Look, key Factors in Credit Card ROI
- Sign-up bonus value – The cash, points, or miles you earn after meeting spending requirements. For points or miles, estimate their value (e.g., 1 cent per point for cash back, 1.5 cents per point for travel). For perspective, 50,000 points is typically worth around $500 in cash or travel. Anchoring point values in dollars early makes comparisons clearer.
- Annual fee – Many cards have an annual fee that may be waived the first year. If the fee isn’t waived, subtract it from your profit.
- Minimum spending requirement – The amount you must spend within a certain time (usually 3 months) to earn the bonus. If you hadn’t spent that much naturally, you might need to buy things you don’t need. This is sometimes called ‘manufactured spending,’ which includes tactics like buying gift cards just to meet the threshold. Reduces profit.
- Your natural spending: If the minimum spend aligns with your normal expenses, you avoid extra costs. Otherwise, you may need to factor in the cost of “manufactured spending,” which often carries fees.
- Other perks – Some cards include statement credits for travel, dining, or streaming services. Include these if you would use them anyway.
- Redemption value: If the bonus is in points, its value depends on how you redeem it. Cash back is straightforward, but miles may require more effort to get good value.
- Time and effort – While harder to quantify, consider the time spent applying, tracking your spending, and managing multiple accounts. To make this more tangible, you can assign a dollar value to your time, such as $25 per hour. If the whole process takes two hours, that’s a hidden cost of $50. Some churners use this method to determine if a deal is truly worthwhile. You can use your own hourly rate for a personalized calculation.

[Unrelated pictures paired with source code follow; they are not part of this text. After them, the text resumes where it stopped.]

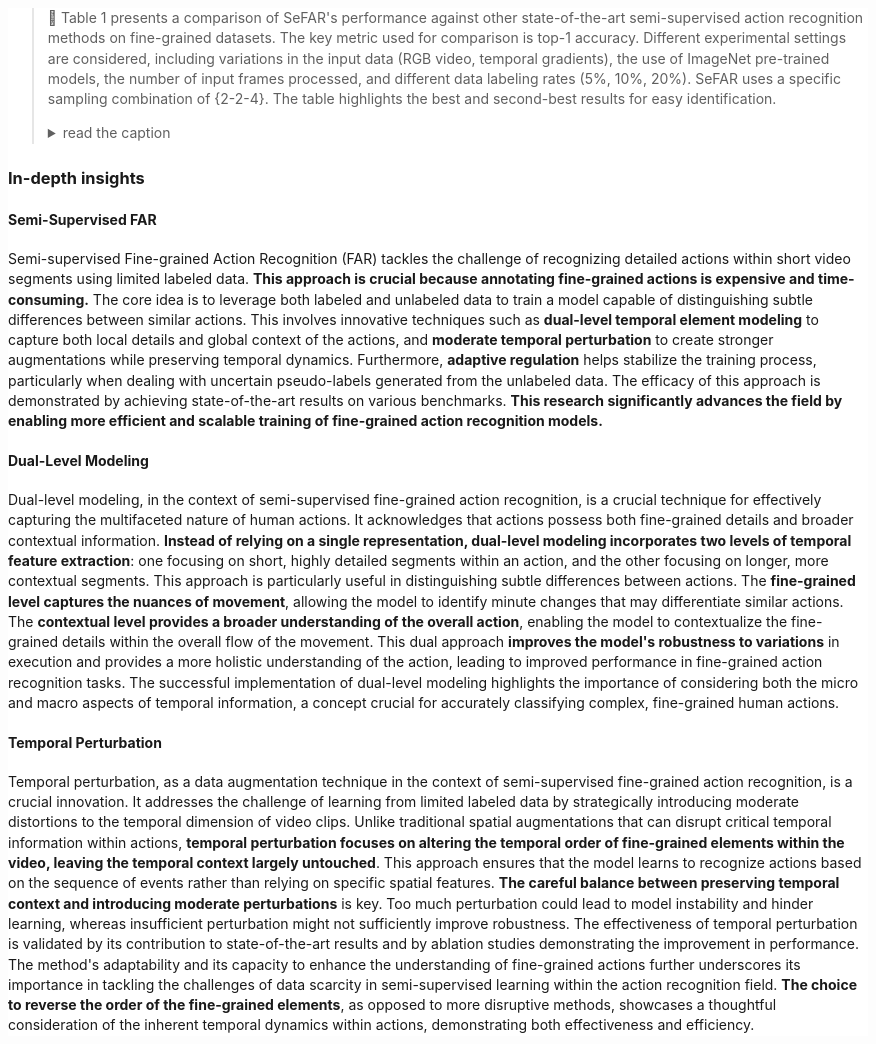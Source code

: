 > 🔼 Table 1 presents a comparison of SeFAR's performance against other state-of-the-art semi-supervised action recognition methods on fine-grained datasets.  The key metric used for comparison is top-1 accuracy.  Different experimental settings are considered, including variations in the input data (RGB video, temporal gradients), the use of ImageNet pre-trained models, the number of input frames processed, and different data labeling rates (5%, 10%, 20%).  SeFAR uses a specific sampling combination of {2-2-4}. The table highlights the best and second-best results for easy identification.
> <details><summary>read the caption</summary></details>





### In-depth insights


#### Semi-Supervised FAR
Semi-supervised Fine-grained Action Recognition (FAR) tackles the challenge of recognizing detailed actions within short video segments using limited labeled data.  **This approach is crucial because annotating fine-grained actions is expensive and time-consuming.**  The core idea is to leverage both labeled and unlabeled data to train a model capable of distinguishing subtle differences between similar actions.  This involves innovative techniques such as **dual-level temporal element modeling** to capture both local details and global context of the actions, and **moderate temporal perturbation** to create stronger augmentations while preserving temporal dynamics.  Furthermore, **adaptive regulation** helps stabilize the training process, particularly when dealing with uncertain pseudo-labels generated from the unlabeled data.  The efficacy of this approach is demonstrated by achieving state-of-the-art results on various benchmarks.  **This research significantly advances the field by enabling more efficient and scalable training of fine-grained action recognition models.**

#### Dual-Level Modeling
Dual-level modeling, in the context of semi-supervised fine-grained action recognition, is a crucial technique for effectively capturing the multifaceted nature of human actions.  It acknowledges that actions possess both fine-grained details and broader contextual information. **Instead of relying on a single representation, dual-level modeling incorporates two levels of temporal feature extraction**: one focusing on short, highly detailed segments within an action, and the other focusing on longer, more contextual segments. This approach is particularly useful in distinguishing subtle differences between actions.  The **fine-grained level captures the nuances of movement**, allowing the model to identify minute changes that may differentiate similar actions.  The **contextual level provides a broader understanding of the overall action**, enabling the model to contextualize the fine-grained details within the overall flow of the movement. This dual approach **improves the model's robustness to variations** in execution and provides a more holistic understanding of the action, leading to improved performance in fine-grained action recognition tasks.  The successful implementation of dual-level modeling highlights the importance of considering both the micro and macro aspects of temporal information, a concept crucial for accurately classifying complex, fine-grained human actions.

#### Temporal Perturbation
Temporal perturbation, as a data augmentation technique in the context of semi-supervised fine-grained action recognition, is a crucial innovation.  It addresses the challenge of learning from limited labeled data by strategically introducing moderate distortions to the temporal dimension of video clips. Unlike traditional spatial augmentations that can disrupt critical temporal information within actions, **temporal perturbation focuses on altering the temporal order of fine-grained elements within the video, leaving the temporal context largely untouched**. This approach ensures that the model learns to recognize actions based on the sequence of events rather than relying on specific spatial features.  **The careful balance between preserving temporal context and introducing moderate perturbations** is key.  Too much perturbation could lead to model instability and hinder learning, whereas insufficient perturbation might not sufficiently improve robustness. The effectiveness of temporal perturbation is validated by its contribution to state-of-the-art results and by ablation studies demonstrating the improvement in performance. The method's adaptability and its capacity to enhance the understanding of fine-grained actions further underscores its importance in tackling the challenges of data scarcity in semi-supervised learning within the action recognition field.  **The choice to reverse the order of the fine-grained elements**, as opposed to more disruptive methods, showcases a thoughtful consideration of the inherent temporal dynamics within actions, demonstrating both effectiveness and efficiency.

- Credit score impact – Hard inquiries (when you apply for a card, the issuer checks your credit report) and opening new accounts temporarily lower your score, which could affect loan rates. Typically, you can expect a temporary dip of 5 to 10 points per application, with recovery often occurring within a few months if you maintain good credit habits. This is demanding to monetize, but worth remembering.

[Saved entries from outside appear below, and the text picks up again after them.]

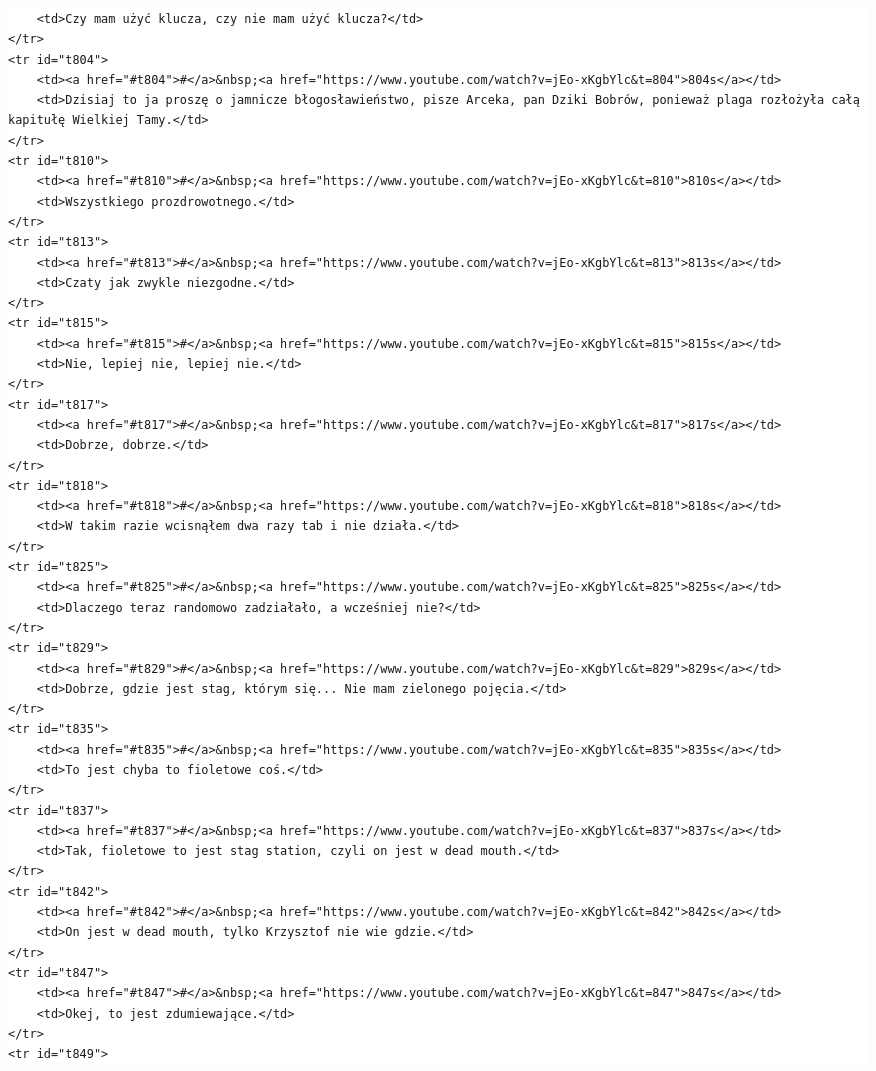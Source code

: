         <td>Czy mam użyć klucza, czy nie mam użyć klucza?</td>
    </tr>
    <tr id="t804">
        <td><a href="#t804">#</a>&nbsp;<a href="https://www.youtube.com/watch?v=jEo-xKgbYlc&t=804">804s</a></td>
        <td>Dzisiaj to ja proszę o jamnicze błogosławieństwo, pisze Arceka, pan Dziki Bobrów, ponieważ plaga rozłożyła całą kapitułę Wielkiej Tamy.</td>
    </tr>
    <tr id="t810">
        <td><a href="#t810">#</a>&nbsp;<a href="https://www.youtube.com/watch?v=jEo-xKgbYlc&t=810">810s</a></td>
        <td>Wszystkiego prozdrowotnego.</td>
    </tr>
    <tr id="t813">
        <td><a href="#t813">#</a>&nbsp;<a href="https://www.youtube.com/watch?v=jEo-xKgbYlc&t=813">813s</a></td>
        <td>Czaty jak zwykle niezgodne.</td>
    </tr>
    <tr id="t815">
        <td><a href="#t815">#</a>&nbsp;<a href="https://www.youtube.com/watch?v=jEo-xKgbYlc&t=815">815s</a></td>
        <td>Nie, lepiej nie, lepiej nie.</td>
    </tr>
    <tr id="t817">
        <td><a href="#t817">#</a>&nbsp;<a href="https://www.youtube.com/watch?v=jEo-xKgbYlc&t=817">817s</a></td>
        <td>Dobrze, dobrze.</td>
    </tr>
    <tr id="t818">
        <td><a href="#t818">#</a>&nbsp;<a href="https://www.youtube.com/watch?v=jEo-xKgbYlc&t=818">818s</a></td>
        <td>W takim razie wcisnąłem dwa razy tab i nie działa.</td>
    </tr>
    <tr id="t825">
        <td><a href="#t825">#</a>&nbsp;<a href="https://www.youtube.com/watch?v=jEo-xKgbYlc&t=825">825s</a></td>
        <td>Dlaczego teraz randomowo zadziałało, a wcześniej nie?</td>
    </tr>
    <tr id="t829">
        <td><a href="#t829">#</a>&nbsp;<a href="https://www.youtube.com/watch?v=jEo-xKgbYlc&t=829">829s</a></td>
        <td>Dobrze, gdzie jest stag, którym się... Nie mam zielonego pojęcia.</td>
    </tr>
    <tr id="t835">
        <td><a href="#t835">#</a>&nbsp;<a href="https://www.youtube.com/watch?v=jEo-xKgbYlc&t=835">835s</a></td>
        <td>To jest chyba to fioletowe coś.</td>
    </tr>
    <tr id="t837">
        <td><a href="#t837">#</a>&nbsp;<a href="https://www.youtube.com/watch?v=jEo-xKgbYlc&t=837">837s</a></td>
        <td>Tak, fioletowe to jest stag station, czyli on jest w dead mouth.</td>
    </tr>
    <tr id="t842">
        <td><a href="#t842">#</a>&nbsp;<a href="https://www.youtube.com/watch?v=jEo-xKgbYlc&t=842">842s</a></td>
        <td>On jest w dead mouth, tylko Krzysztof nie wie gdzie.</td>
    </tr>
    <tr id="t847">
        <td><a href="#t847">#</a>&nbsp;<a href="https://www.youtube.com/watch?v=jEo-xKgbYlc&t=847">847s</a></td>
        <td>Okej, to jest zdumiewające.</td>
    </tr>
    <tr id="t849">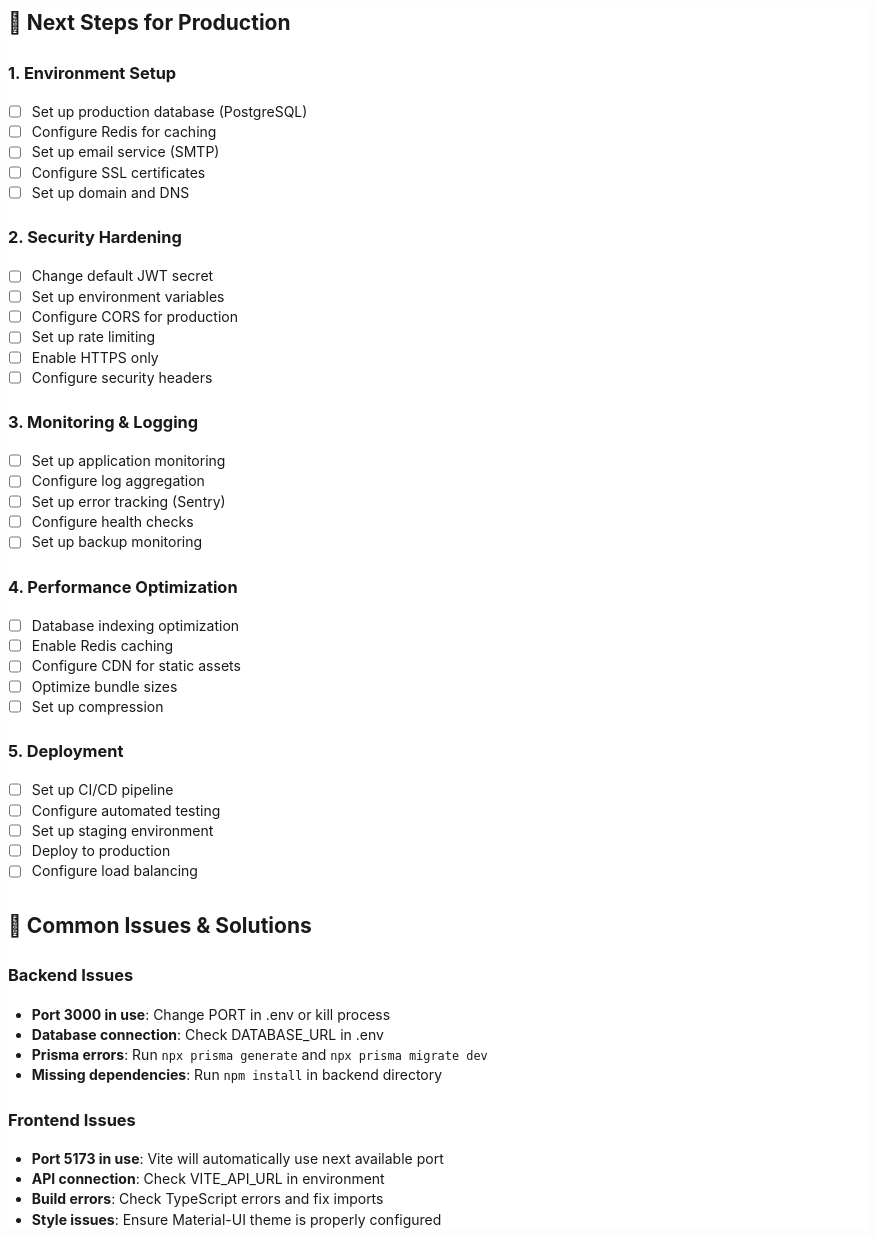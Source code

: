 ## 🎯 Next Steps for Production

### 1. Environment Setup
- [ ] Set up production database (PostgreSQL)
- [ ] Configure Redis for caching
- [ ] Set up email service (SMTP)
- [ ] Configure SSL certificates
- [ ] Set up domain and DNS

### 2. Security Hardening
- [ ] Change default JWT secret
- [ ] Set up environment variables
- [ ] Configure CORS for production
- [ ] Set up rate limiting
- [ ] Enable HTTPS only
- [ ] Configure security headers

### 3. Monitoring & Logging
- [ ] Set up application monitoring
- [ ] Configure log aggregation
- [ ] Set up error tracking (Sentry)
- [ ] Configure health checks
- [ ] Set up backup monitoring

### 4. Performance Optimization
- [ ] Database indexing optimization
- [ ] Enable Redis caching
- [ ] Configure CDN for static assets
- [ ] Optimize bundle sizes
- [ ] Set up compression

### 5. Deployment
- [ ] Set up CI/CD pipeline
- [ ] Configure automated testing
- [ ] Set up staging environment
- [ ] Deploy to production
- [ ] Configure load balancing

## 🐛 Common Issues & Solutions

### Backend Issues
- **Port 3000 in use**: Change PORT in .env or kill process
- **Database connection**: Check DATABASE_URL in .env
- **Prisma errors**: Run `npx prisma generate` and `npx prisma migrate dev`
- **Missing dependencies**: Run `npm install` in backend directory

### Frontend Issues
- **Port 5173 in use**: Vite will automatically use next available port
- **API connection**: Check VITE_API_URL in environment
- **Build errors**: Check TypeScript errors and fix imports
- **Style issues**: Ensure Material-UI theme is properly configured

Honestly, the Basic Formula
Step‑by‑Step Calculation Example
- Bonus: $500 cash back after $3,000 spend in 3 months
- Annual fee: $95 (not waived first year)

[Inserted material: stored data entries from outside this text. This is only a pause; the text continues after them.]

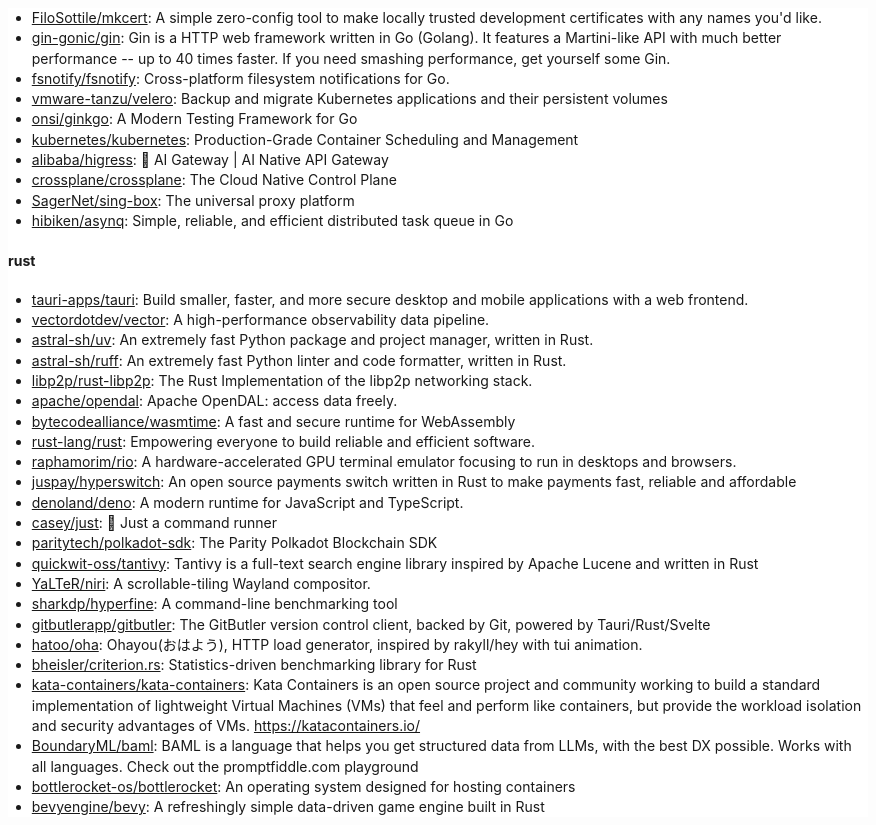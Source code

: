 * [FiloSottile/mkcert](https://github.com/FiloSottile/mkcert): A simple zero-config tool to make locally trusted development certificates with any names you'd like.
* [gin-gonic/gin](https://github.com/gin-gonic/gin): Gin is a HTTP web framework written in Go (Golang). It features a Martini-like API with much better performance -- up to 40 times faster. If you need smashing performance, get yourself some Gin.
* [fsnotify/fsnotify](https://github.com/fsnotify/fsnotify): Cross-platform filesystem notifications for Go.
* [vmware-tanzu/velero](https://github.com/vmware-tanzu/velero): Backup and migrate Kubernetes applications and their persistent volumes
* [onsi/ginkgo](https://github.com/onsi/ginkgo): A Modern Testing Framework for Go
* [kubernetes/kubernetes](https://github.com/kubernetes/kubernetes): Production-Grade Container Scheduling and Management
* [alibaba/higress](https://github.com/alibaba/higress): 🤖 AI Gateway | AI Native API Gateway
* [crossplane/crossplane](https://github.com/crossplane/crossplane): The Cloud Native Control Plane
* [SagerNet/sing-box](https://github.com/SagerNet/sing-box): The universal proxy platform
* [hibiken/asynq](https://github.com/hibiken/asynq): Simple, reliable, and efficient distributed task queue in Go

#### rust
* [tauri-apps/tauri](https://github.com/tauri-apps/tauri): Build smaller, faster, and more secure desktop and mobile applications with a web frontend.
* [vectordotdev/vector](https://github.com/vectordotdev/vector): A high-performance observability data pipeline.
* [astral-sh/uv](https://github.com/astral-sh/uv): An extremely fast Python package and project manager, written in Rust.
* [astral-sh/ruff](https://github.com/astral-sh/ruff): An extremely fast Python linter and code formatter, written in Rust.
* [libp2p/rust-libp2p](https://github.com/libp2p/rust-libp2p): The Rust Implementation of the libp2p networking stack.
* [apache/opendal](https://github.com/apache/opendal): Apache OpenDAL: access data freely.
* [bytecodealliance/wasmtime](https://github.com/bytecodealliance/wasmtime): A fast and secure runtime for WebAssembly
* [rust-lang/rust](https://github.com/rust-lang/rust): Empowering everyone to build reliable and efficient software.
* [raphamorim/rio](https://github.com/raphamorim/rio): A hardware-accelerated GPU terminal emulator focusing to run in desktops and browsers.
* [juspay/hyperswitch](https://github.com/juspay/hyperswitch): An open source payments switch written in Rust to make payments fast, reliable and affordable
* [denoland/deno](https://github.com/denoland/deno): A modern runtime for JavaScript and TypeScript.
* [casey/just](https://github.com/casey/just): 🤖 Just a command runner
* [paritytech/polkadot-sdk](https://github.com/paritytech/polkadot-sdk): The Parity Polkadot Blockchain SDK
* [quickwit-oss/tantivy](https://github.com/quickwit-oss/tantivy): Tantivy is a full-text search engine library inspired by Apache Lucene and written in Rust
* [YaLTeR/niri](https://github.com/YaLTeR/niri): A scrollable-tiling Wayland compositor.
* [sharkdp/hyperfine](https://github.com/sharkdp/hyperfine): A command-line benchmarking tool
* [gitbutlerapp/gitbutler](https://github.com/gitbutlerapp/gitbutler): The GitButler version control client, backed by Git, powered by Tauri/Rust/Svelte
* [hatoo/oha](https://github.com/hatoo/oha): Ohayou(おはよう), HTTP load generator, inspired by rakyll/hey with tui animation.
* [bheisler/criterion.rs](https://github.com/bheisler/criterion.rs): Statistics-driven benchmarking library for Rust
* [kata-containers/kata-containers](https://github.com/kata-containers/kata-containers): Kata Containers is an open source project and community working to build a standard implementation of lightweight Virtual Machines (VMs) that feel and perform like containers, but provide the workload isolation and security advantages of VMs. https://katacontainers.io/
* [BoundaryML/baml](https://github.com/BoundaryML/baml): BAML is a language that helps you get structured data from LLMs, with the best DX possible. Works with all languages. Check out the promptfiddle.com playground
* [bottlerocket-os/bottlerocket](https://github.com/bottlerocket-os/bottlerocket): An operating system designed for hosting containers
* [bevyengine/bevy](https://github.com/bevyengine/bevy): A refreshingly simple data-driven game engine built in Rust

- Perks: $100 travel credit (valued at $80, since you wouldn’t pay full price).
- Your natural spending: You normally spend $2,000/month, so the $3,000 is within your normal 3‑month spending – no extra cost.
- Net profit = $500 + $80 – $95 = $485
- Total spend = $3,000
- ROI = $485 / $3,000 × 100% = 16.2%
Advanced Considerations
- Points valuation: If the bonus is 50,000 points and you value them at 1.5 cents each, the bonus is worth $750.
- Opportunity cost: The money you spend could have earned interest elsewhere (minimal for short periods).
- Multiple cards: Some people combine offers, such as a card with a sign-up bonus and a referral bonus.
- Tax implications: Cash back is generally not taxed as income, but interest earned on bank account bonuses is taxable.
Frequently Asked Questions
Q: Is credit card churning legal?
A: Yes, it’s legal, but in some cases, it can violate card issuers’ terms if done excessively. Banks may restrict you from future bonuses (e.g., Chase’s 5/24 rule).
Q: How do I value points and miles?
A: A common conservative estimate is 1 cent per point for cash‑back cards, 1.5 cents for flexible travel points, and up to 2 cents for airline miles if premium cabin redemptions are found. Use your own redemption history.
Q: What about cards with no annual fee?
A: Those are simpler to evaluate—just subtract any extra spending costs from the bonus value. ROI can be high if your usual spending meets the required threshold.
Q: Should I include the annual fee if it’s waived the first year?
A: Only include the annual fee if you plan to keep the card past year one. Many churners cancel before the fee hits.
Q: How do I account for spending I wouldn’t do otherwise?
A: This is a key consideration. If you can’t meet the spending naturally, factor in the cost of buying gift cards (often with fees) or reselling items. Subtract those costs from your profit.